The 21st century will see the global population increase from 7.5 billion in 2017 to an expected 8.5–10 billion in 2050 [1], with much of this growth in low- and middle-income regions. Future populations will be exposed to a range of climate change-related hazards of varying intensities and locations, with some 'hotspots' exposed to more risks than others, compounding the challenges [24]. Risks are not just dependent on the severity of climate change and subsequent hazards but critically depend on the population's spatial distribution (exposure) and their vulnerability and capacity to prepare for and manage changing risks [5]. Increasingly studies are showing that the world's poorest are disproportionately exposed to changes in temperature extremes [6, 7] and challenging hydro-climatic complexity [810]. In the water sector, between 8%–14% of the global population are expected to face severe reductions in available water resources between 1.7 °C–2.7 °C [11] and in the energy sector, more than 70% of a 'business as usual' 2050s population could expect climate sensitive changes in energy demand of +/− 5%, with negative impacts overwhelmingly in low and middle income countries [12]. Following ratification of the 2015 Paris Agreement, more work is required to understand the potential range of benefits of a 1.5 °C climate, what higher degrees of warming are projected to entail for different sectors [13] and to what extent people of different vulnerabilities will be impacted.

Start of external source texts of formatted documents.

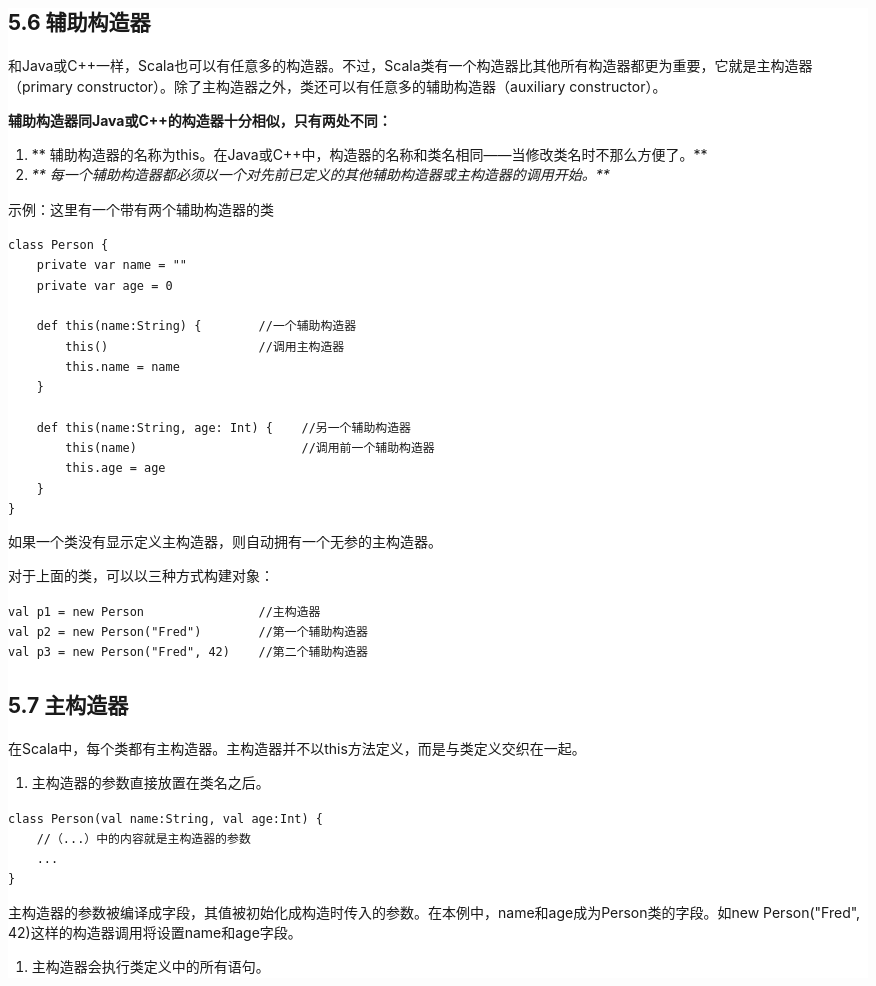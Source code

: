 ## 5.6 辅助构造器

和Java或C++一样，Scala也可以有任意多的构造器。不过，Scala类有一个构造器比其他所有构造器都更为重要，它就是主构造器（primary constructor）。除了主构造器之外，类还可以有任意多的辅助构造器（auxiliary constructor）。

**辅助构造器同Java或C++的构造器十分相似，只有两处不同：**

1. ** 辅助构造器的名称为this。在Java或C++中，构造器的名称和类名相同——当修改类名时不那么方便了。**
2. _** 每一个辅助构造器都必须以一个对先前已定义的其他辅助构造器或主构造器的调用开始。**_

示例：这里有一个带有两个辅助构造器的类

```
class Person {
    private var name = ""
    private var age = 0

    def this(name:String) {        //一个辅助构造器
        this()                     //调用主构造器
        this.name = name
    }

    def this(name:String, age: Int) {    //另一个辅助构造器
        this(name)                       //调用前一个辅助构造器
        this.age = age
    }
}
```

如果一个类没有显示定义主构造器，则自动拥有一个无参的主构造器。

对于上面的类，可以以三种方式构建对象：

```
val p1 = new Person                //主构造器
val p2 = new Person("Fred")        //第一个辅助构造器
val p3 = new Person("Fred", 42)    //第二个辅助构造器
```

## 5.7 主构造器

在Scala中，每个类都有主构造器。主构造器并不以this方法定义，而是与类定义交织在一起。

1. 主构造器的参数直接放置在类名之后。

```
class Person(val name:String, val age:Int) {
    //（...）中的内容就是主构造器的参数
    ...
}
```

主构造器的参数被编译成字段，其值被初始化成构造时传入的参数。在本例中，name和age成为Person类的字段。如new Person\("Fred", 42\)这样的构造器调用将设置name和age字段。

1. 主构造器会执行类定义中的所有语句。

Along with other factors such as institutional governance, education, social structures and safety nets [14], vulnerability is strongly associated with wealth, although the wealthy in volatile climates are not immune [2]. Accounting for those that are 'vulnerable to poverty' were they to suffer a shock, like loss of employment or a climate hazard, is critical because much larger fractions of society exist in this precarious and transient state. In 2011, there were an estimated 767 million people living in extreme poverty with incomes of less than $1.9 USD/day, with a total of 4.2 billion (bi) classified as vulnerable to poverty living on $1.9–10 USD/day [15]. Escaping (or not falling back into) poverty, can be particularly difficult as the frequency of natural and climate hazards prevents asset accumulation [16] and impacts negatively on health, prices, productivity and opportunities [17]. The most optimistic scenarios, for example, project up to an 85% reduction in this vulnerable population to 616 million by 2050, with very good and sustained progress on the Sustainable Development Goals (SDGs).However in a high inequality scenario, the vulnerable population could remain as high as 4.0 billion in 2050 [18].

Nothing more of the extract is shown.